Parole che la propaganda russa, a Mosca e in Italia, ha presentato come una provocazione, perfino un sabotaggio dei negoziati in corso con gli Stati Uniti.
Come è ovvio, il capo militare di un’organizzazione di difesa a guida americana non esprime opinioni personali e men che meno si mette a provocare o sabotare le tattiche degli azionisti di maggioranza della NATO. E’ chiaro che le parole di Cavo Dragone fanno parte di una strategia.
Addirittura dal 2016, la NATO classifica gli attacchi ibridi, come quelli che i russi compiono regolarmente a infrastrutture e reti di telecomunicazione, alla pari di attacchi militari che possono attivare la difesa collettiva prevista dal famoso articolo 5: un attacco a un membro è un attacco a tutti.
Negli ultimi mesi questi attacchi sono diventati più difficili da gestire, sia in Europa che in zone di influenza contese, come i Paesi dell’Africa dove la Russia manipola con grande facilità il dibattito pubblico in funzione antioccidentale (vedi report di ECFR).
La NATO, come lascia intendere Dragone, non ha le strutture e il quadro giuridico – e probabilmente le capacità autonome – per agire in modo proattivo. Ma ci sta ragionando.
Finora la risposta cyber alla Russia è stata delegata agli Stati nazionali. Dunque l’ammiraglio Cavo Dragone vuole rassicurare qualche Stato membro sul fatto che la NATO lo proteggerà. La Polonia, per esempio, è molto preoccupata, come la Lettonia, dalle interferenze dalla Bielorussia, Stato vassallo di Mosca.

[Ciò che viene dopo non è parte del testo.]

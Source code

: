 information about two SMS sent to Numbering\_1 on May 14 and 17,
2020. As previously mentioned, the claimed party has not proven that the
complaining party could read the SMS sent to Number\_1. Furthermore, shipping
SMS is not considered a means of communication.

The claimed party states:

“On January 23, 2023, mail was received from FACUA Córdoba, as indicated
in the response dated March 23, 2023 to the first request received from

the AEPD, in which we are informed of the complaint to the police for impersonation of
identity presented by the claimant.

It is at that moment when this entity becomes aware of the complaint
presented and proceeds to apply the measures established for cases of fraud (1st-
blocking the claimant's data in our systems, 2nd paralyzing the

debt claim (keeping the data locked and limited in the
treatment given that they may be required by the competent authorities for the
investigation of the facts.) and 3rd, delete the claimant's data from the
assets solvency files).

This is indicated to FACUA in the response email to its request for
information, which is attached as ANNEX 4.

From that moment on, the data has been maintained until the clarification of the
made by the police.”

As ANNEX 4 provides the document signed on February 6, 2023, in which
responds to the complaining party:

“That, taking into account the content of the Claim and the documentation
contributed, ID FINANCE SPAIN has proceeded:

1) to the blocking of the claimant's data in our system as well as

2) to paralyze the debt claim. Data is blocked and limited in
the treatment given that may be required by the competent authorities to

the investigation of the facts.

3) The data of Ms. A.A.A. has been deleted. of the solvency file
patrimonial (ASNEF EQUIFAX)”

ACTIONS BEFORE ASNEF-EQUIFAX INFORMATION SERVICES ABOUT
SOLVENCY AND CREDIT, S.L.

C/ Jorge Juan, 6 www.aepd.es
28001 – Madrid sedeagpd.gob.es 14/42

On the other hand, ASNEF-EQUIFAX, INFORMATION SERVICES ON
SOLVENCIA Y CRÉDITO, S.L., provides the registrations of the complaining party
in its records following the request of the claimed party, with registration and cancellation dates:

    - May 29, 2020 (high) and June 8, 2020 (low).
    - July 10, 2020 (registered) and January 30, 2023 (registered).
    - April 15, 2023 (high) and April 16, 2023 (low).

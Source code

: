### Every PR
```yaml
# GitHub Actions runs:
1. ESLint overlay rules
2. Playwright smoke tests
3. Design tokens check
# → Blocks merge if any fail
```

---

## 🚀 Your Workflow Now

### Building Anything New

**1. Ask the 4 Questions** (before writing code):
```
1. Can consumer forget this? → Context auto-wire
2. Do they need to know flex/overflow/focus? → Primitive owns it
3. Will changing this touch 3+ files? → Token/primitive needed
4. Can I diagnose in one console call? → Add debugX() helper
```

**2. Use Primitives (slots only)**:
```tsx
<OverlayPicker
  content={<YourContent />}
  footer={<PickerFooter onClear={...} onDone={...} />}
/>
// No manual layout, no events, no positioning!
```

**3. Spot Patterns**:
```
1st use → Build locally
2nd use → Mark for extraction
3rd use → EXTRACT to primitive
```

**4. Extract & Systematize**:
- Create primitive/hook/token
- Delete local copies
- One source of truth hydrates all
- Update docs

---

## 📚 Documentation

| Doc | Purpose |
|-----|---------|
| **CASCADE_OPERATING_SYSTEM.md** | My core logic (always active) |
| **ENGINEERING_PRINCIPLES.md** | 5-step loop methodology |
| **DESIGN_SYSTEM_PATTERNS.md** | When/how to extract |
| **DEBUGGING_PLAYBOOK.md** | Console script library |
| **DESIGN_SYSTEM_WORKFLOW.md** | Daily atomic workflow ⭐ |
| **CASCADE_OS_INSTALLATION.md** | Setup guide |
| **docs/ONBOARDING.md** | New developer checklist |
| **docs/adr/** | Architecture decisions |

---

Oppure Cavo Dragone vuole dissuadere qualche Stato membro dal prendere iniziative autonome che ora potrebbero essere destabilizzanti?
O forse vuole semplicemente provare a ricostruire in campo cyber quel potenziale di deterrenza della NATO che in campo militare non è davvero credibile, per il ridotto impegno americano e l’incapacità europea di sopperire?
Lo capiremo, di sicuro anche la mossa di Cavo Dragone va letta sulla scacchiera della partita finale dove tutti i giocatori si stanno posizionando per le mosse decisive. Alcune pedine dovranno essere sacrificate.
Il primo indiziato a essere immolato sull’altare della tregua – o della resa dell’Ucraina – è il presidente ucraino Volodymyr Zelensky che ha dovuto sacrificare il suo capo di gabinetto potentissimo, Andrii Yarmak, travolto dallo scandalo di corruzione che sta indebolendo il governo in modo forse irreversibile.